Of all the parties and showcases at SXSW, House of Vans boasts one of the deepest benches of talent. Stellar acts across genre lines — Speedy Ortiz, Courtney Barnett, Future Islands, Rae Sremmurd, many more — have packed in the crowds for day parties and night showcases the past three days on two different stages at the Mohawk. A long, winding, quickly moving line outside the club on Thursday afternoon for the Pitchfork day party testified to the venue’s draw.
Hitting the outdoor stage after Canadian indie darlings Alvvays at 2:15 p.m. was a man used to playing stadiums: Arcade Fire’s Will Butler. A native of The Woodlands, the multi-instrumentalist released his solo debut “Policy” earlier this month and brings something like stealth star power to SXSW. Butler and his band wore matching black-and-white T-shirts emblazoned with each of their names. (To backing band Carrie, Sara, Julie and Miles: Nice to meet you.) Apart from Arcade Fire’s baroque-disco-maximalist trappings, Butler is a power-glam-pop Svengali mining classic sounds with good-natured aplomb. Highlight: jumping on the keys to embrace the Elton John within for “Witness.” Just a couple hours later, Butler’s older brother Win was scheduled to take the indoor stage with his own own side project, the incredibly different DJ Windows 98.

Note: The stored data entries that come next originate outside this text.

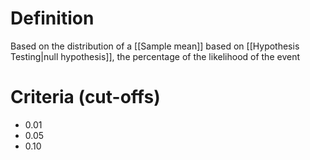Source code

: # Definition
Based on the distribution of a [[Sample mean]] based on [[Hypothesis Testing|null hypothesis]],
the percentage of the likelihood of the event 
# Criteria (cut-offs)
- 0.01
- 0.05
- 0.10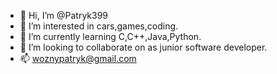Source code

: - 👋 Hi, I’m @Patryk399
- 👀 I’m interested in cars,games,coding.
- 🌱 I’m currently learning C,C++,Java,Python.
- 💞️ I’m looking to collaborate on as junior software developer.
- 📫 woznypatryk@gmail.com

<!---
Patryk399/Patryk399 is a ✨ special ✨ repository because its `README.md` (this file) appears on your GitHub profile.
You can click the Preview link to take a look at your changes.
--->
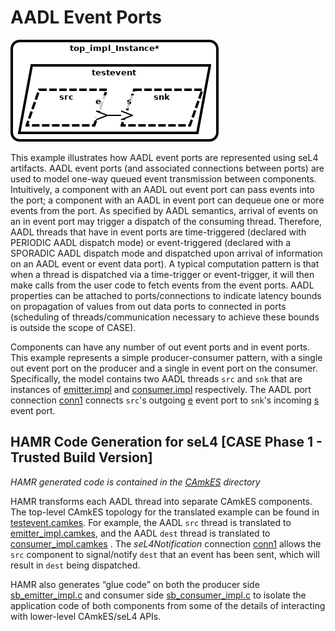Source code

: # AADL Event Ports

![arch](diagrams/arch.png)

This example illustrates how AADL event ports are represented using seL4 
artifacts.   AADL event ports (and associated connections between ports) 
are used to model one-way queued event transmission between components.  Intuitively, 
a component with an AADL out event port can pass events into the port; 
a component with an AADL in event port can dequeue one or more events from the port.  As 
specified by AADL semantics, arrival of events on an in event port may
trigger a dispatch of the consuming thread.  Therefore, AADL threads that have in event ports are 
time-triggered (declared with PERIODIC AADL dispatch mode) or event-triggered 
(declared with a SPORADIC AADL dispatch mode and dispatched upon arrival 
of information on an AADL event or event data port).  A typical computation 
pattern is that when a thread is dispatched via a time-trigger or event-trigger, 
it will then make calls from the user code to fetch events from the
event ports.  AADL properties can be attached to ports/connections to indicate 
latency bounds on propagation of values from out data ports to connected in 
ports (scheduling of threads/communication necessary to achieve these bounds 
is outside the scope of CASE). 

Components can have any number of out event ports and in event ports.  This example 
represents a simple producer-consumer pattern, with a single out event port on the 
producer and a single in event port on the consumer.   Specifically, the model 
contains two AADL threads `src` and `snk` that are instances of 
[emitter.impl](testevent.aadl#L15-L16)
and 
[consumer.impl](testevent.aadl#L29-L30)
respectively. The AADL port connection 
[conn1](testevent.aadl#L46)
connects `src`'s outgoing 
[e](testevent.aadl#L7)
event port to `snk`'s incoming 
[s](testevent.aadl#L20)
event port.


## HAMR Code Generation for seL4 [CASE Phase 1 - Trusted Build Version]

*HAMR generated code is contained in the [CAmkES](CAmkES) directory*

HAMR transforms each AADL thread into separate CAmkES 
components.  The top-level CAmkES topology for the translated example 
can be found in 
[testevent.camkes](CAmkES/testevent.camkes). For example, the AADL `src` thread is translated 
to 
[emitter_impl.camkes](CAmkES/components/emitter_impl/emitter_impl.camkes), 
and the AADL `dest` thread is translated to 
[consumer_impl.camkes](CAmkES/components/consumer_impl/consumer_impl.camkes)
.  The *seL4Notification* connection
[conn1](CAmkES/testevent.camkes#L10) allows the `src` component to signal/notify
`dest` that an event has been sent, which will result in `dest` being dispatched.

HAMR also generates “glue code” on both the 
producer side 
[sb_emitter_impl.c](CAmkES/components/emitter_impl/src/sb_emitter_impl.c)
and consumer side 
[sb_consumer_impl.c](CAmkES/components/consumer_impl/src/sb_consumer_impl.c)
to isolate the application code of both components from some of the 
details of interacting with lower-level CAmkES/seL4 APIs.
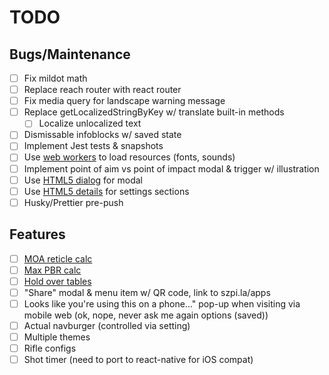 # TODO

## Bugs/Maintenance

- [ ] Fix mildot math
- [ ] Replace reach router with react router
- [ ] Fix media query for landscape warning message
- [ ] Replace getLocalizedStringByKey w/ translate built-in methods
  - [ ] Localize unlocalized text
- [ ] Dismissable infoblocks w/ saved state
- [ ] Implement Jest tests & snapshots
- [ ] Use [web workers](https://developer.mozilla.org/en-US/docs/Web/API/Web_Workers_API/Using_web_workers) to load resources (fonts, sounds)
- [ ] Implement point of aim vs point of impact modal & trigger w/ illustration
- [ ] Use [HTML5 dialog](https://developer.mozilla.org/en-US/docs/Web/HTML/Element/dialog) for modal
- [ ] Use [HTML5 details](https://developer.mozilla.org/en-US/docs/Web/HTML/Element/details) for settings sections
- [ ] Husky/Prettier pre-push

## Features

- [ ] [MOA reticle calc](https://skillatarms.com/moa-reticle-formula-ranging-made-easy/)
- [ ] [Max PBR calc](http://www.shooterscalculator.com/point-blank-range.php)
- [ ] [Hold over tables](http://www.shooterscalculator.com/ballistic-trajectory-chart.php?pl=5.56+LC+M855&presets=&df=G7&bc=0.304&bw=62&vi=2850&zr=100&sh=2.5&sa=0&ws=0&wa=0&cr=500&ss=25&chartColumns=Range~yd%3BElevation~in%3BEnergy~ft.lbf%3BVel%5Bx%2By%5D~ft%2Fs&lbl=5.56+Lake+City+M855&submitst=+Create+Chart+)
- [ ] "Share" modal & menu item w/ QR code, link to szpi.la/apps
- [ ] Looks like you're using this on a phone..." pop-up when visiting via mobile web (ok, nope, never ask me again options (saved))
- [ ] Actual navburger (controlled via setting)
- [ ] Multiple themes
- [ ] Rifle configs
- [ ] Shot timer (need to port to react-native for iOS compat)
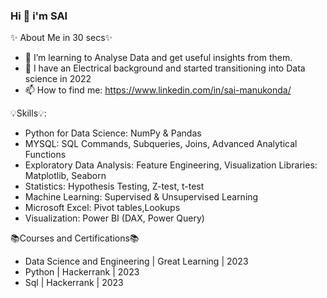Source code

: ### Hi 👋 i'm SAI

✨ About Me in 30 secs✨

* 👀 I’m learning to Analyse Data and get useful insights from them.
* 💉 I have an Electrical background and started transitioning into Data science in 2022
* 📫 How to find me: https://www.linkedin.com/in/sai-manukonda/

💡Skills💡:

* Python for Data Science: NumPy & Pandas
* MYSQL: SQL Commands, Subqueries, Joins, Advanced Analytical Functions
* Exploratory Data Analysis: Feature Engineering, Visualization Libraries: Matplotlib, Seaborn
* Statistics: Hypothesis Testing, Z-test, t-test
* Machine Learning: Supervised & Unsupervised Learning
* Microsoft Excel: Pivot tables,Lookups
* Visualization: Power BI (DAX, Power Query)

📚Courses and Certifications📚
* Data Science and Engineering | Great Learning | 2023
* Python | Hackerrank | 2023
* Sql | Hackerrank | 2023
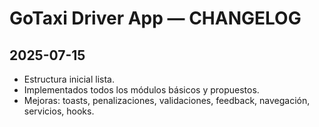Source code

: # GoTaxi Driver App — CHANGELOG

## 2025-07-15
- Estructura inicial lista.
- Implementados todos los módulos básicos y propuestos.
- Mejoras: toasts, penalizaciones, validaciones, feedback, navegación, servicios, hooks.
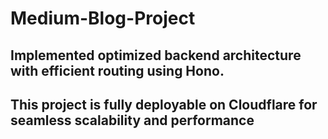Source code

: # Medium-Blog-Project

##	Implemented optimized backend architecture with efficient routing using Hono.
## This project is fully deployable on Cloudflare for seamless scalability and performance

Pennsylvania shoegaze/hardcore outfit Title Fight followed Will Butler, which was also incredibly different. Unlike Butler, the bulk of the audience on the ground seemed to be attending the party just for them. Proof: As soon as the band started their first song, the packed-in bodies collapsed within themselves for an outstanding SXSW-style mosh pit.
The two men from San Antonio standing next to me (who barreled into the flurry of flailing bodies immediately) said they drove into Austin early just to catch Title Fight. The band’s most recent album, the excellent “Hyperview,” flows with hazy, lazy summer ambience, taking a direction toward chillwave that worried my neighbors. Not to worry. There was plenty of raucous punk to go around, too. It’s a shame that Title Fight isn’t an official SXSW artist this year, because their sound is sorely underrepresented.